Transfermarkt: Beim FC Bayern und beim BVB passiert nichts

Aber: Die Münchner machten das erst 16-jährige Supertalent Paul Wanner zum Profi, sonst passierte im Kader des deutschen Rekordmeisters im Winter-Transfer-Fenster nichts. Bei Borussia Dortmund tat sich in puncto Neuzugänge gar nichts. Der Top-Transfer der Bundesliga kam dagegen überraschend aus Augsburg, wo sich der Fußballclub den 19 Jahre jungen US-Amerikaner Ricardo Pepi (vom FC Dallas) kolportiert etwas über 16 Millionen Euro Ablöse kosten ließ.

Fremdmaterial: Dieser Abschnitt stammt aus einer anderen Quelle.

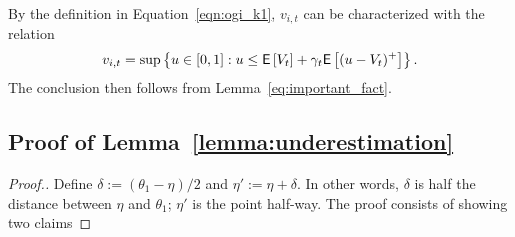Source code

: \begin{myproof}[Proof.]
	By the definition in Equation~\eqref{eqn:ogi_k1}, $v_{i,t}$ can be characterized with the relation 
	\begin{equation*}%
	v_{i,t} = \sup\left\{ u \in [0,1] : u \le \Ee{V_t}  + \gamma_t \Ee{(u - V_t)^+} \right\}.
	\end{equation*}
	The conclusion then follows from Lemma~\ref{eq:important_fact}.
\end{myproof}

\subsection{Proof of Lemma~\ref{lemma:underestimation}} \label{proof:underestimation_proof}
\begin{proof}[Proof.]
	Define $\delta := (\theta_1 - \eta)/2$ and  $\eta' :=  \eta + \delta$. In other words, $\delta$ is half the distance between $\eta$ and $\theta_1$; $\eta'$ is the point half-way. The proof consists of showing two claims
	

\end{proof}
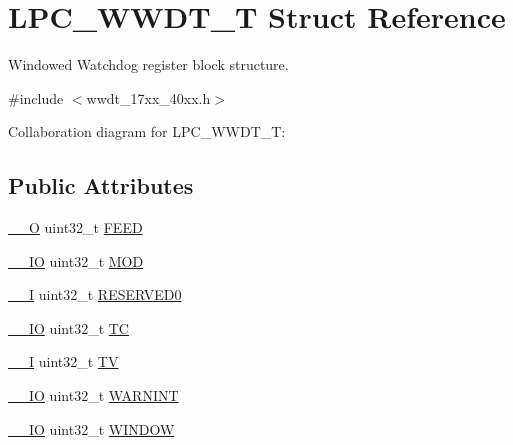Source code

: \hypertarget{structLPC__WWDT__T}{}\section{L\+P\+C\+\_\+\+W\+W\+D\+T\+\_\+T Struct Reference}
\label{structLPC__WWDT__T}


Windowed Watchdog register block structure.  




{\ttfamily \#include $<$wwdt\+\_\+17xx\+\_\+40xx.\+h$>$}



Collaboration diagram for L\+P\+C\+\_\+\+W\+W\+D\+T\+\_\+T\+:
\subsection*{Public Attributes}
\begin{DoxyCompactItemize}
\item 
\hyperlink{core__cm3_8h_a7e25d9380f9ef903923964322e71f2f6}{\+\_\+\+\_\+O} uint32\+\_\+t \hyperlink{structLPC__WWDT__T_a80b357a30f90ba82fd46ff1faa8fe4b8}{F\+E\+ED}
\item 
\hyperlink{core__cm3_8h_aec43007d9998a0a0e01faede4133d6be}{\+\_\+\+\_\+\+IO} uint32\+\_\+t \hyperlink{structLPC__WWDT__T_a92ea6cd2032ed81f7c5f626b48c4c772}{M\+OD}
\item 
\hyperlink{core__cm3_8h_af63697ed9952cc71e1225efe205f6cd3}{\+\_\+\+\_\+I} uint32\+\_\+t \hyperlink{structLPC__WWDT__T_af47cdcbd1ae7b068bf6b66566a140aa6}{R\+E\+S\+E\+R\+V\+E\+D0}
\item 
\hyperlink{core__cm3_8h_aec43007d9998a0a0e01faede4133d6be}{\+\_\+\+\_\+\+IO} uint32\+\_\+t \hyperlink{structLPC__WWDT__T_a8390ac91aea3330b363ad2fd5dc97f98}{TC}
\item 
\hyperlink{core__cm3_8h_af63697ed9952cc71e1225efe205f6cd3}{\+\_\+\+\_\+I} uint32\+\_\+t \hyperlink{structLPC__WWDT__T_a8257032e074282d5242e1d2a07537db1}{TV}
\item 
\hyperlink{core__cm3_8h_aec43007d9998a0a0e01faede4133d6be}{\+\_\+\+\_\+\+IO} uint32\+\_\+t \hyperlink{structLPC__WWDT__T_a6efaed3716fc4661ef3a7a52bcc9028a}{W\+A\+R\+N\+I\+NT}
\item 
\hyperlink{core__cm3_8h_aec43007d9998a0a0e01faede4133d6be}{\+\_\+\+\_\+\+IO} uint32\+\_\+t \hyperlink{structLPC__WWDT__T_abcc1eca1d9cc366b693a5333fb75d1e0}{W\+I\+N\+D\+OW}
\end{DoxyCompactItemize}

"Die Situation auf dem Transfermarkt war viel, viel entspannter als in den Jahren zuvor", erklärt Spielerberater Ali Bulut im Gespräch mit unserer Redaktion: "Früher fanden automatisch viele Wechsel statt. Heute überlegen sich die Klubs: Warum soll ich für einen Spieler derselben Qualität nochmal bezahlen? Erstens sparen sie jetzt lieber Geld. Zweitens war einfach weniger Bewegung auf dem Transfermarkt als üblich."

Weniger Poker im Corona-Winter als üblich

Der 66-jährige Bulut kennt sich mit dem Poker im Januar aus, er vermittelt bereits seit 1992 Profi-Fußballer. Weltmeister Shkodran Mustafi (heute UD Levante) gehörte früher zu seinen Klienten, ebenso Kult-Stürmer Stefan Kießling (früher 1. FC Nürnberg und Bayer Leverkusen). In jenen Wochen geht es traditionell zur Sache. Diesmal war die Gemengelage aber anders.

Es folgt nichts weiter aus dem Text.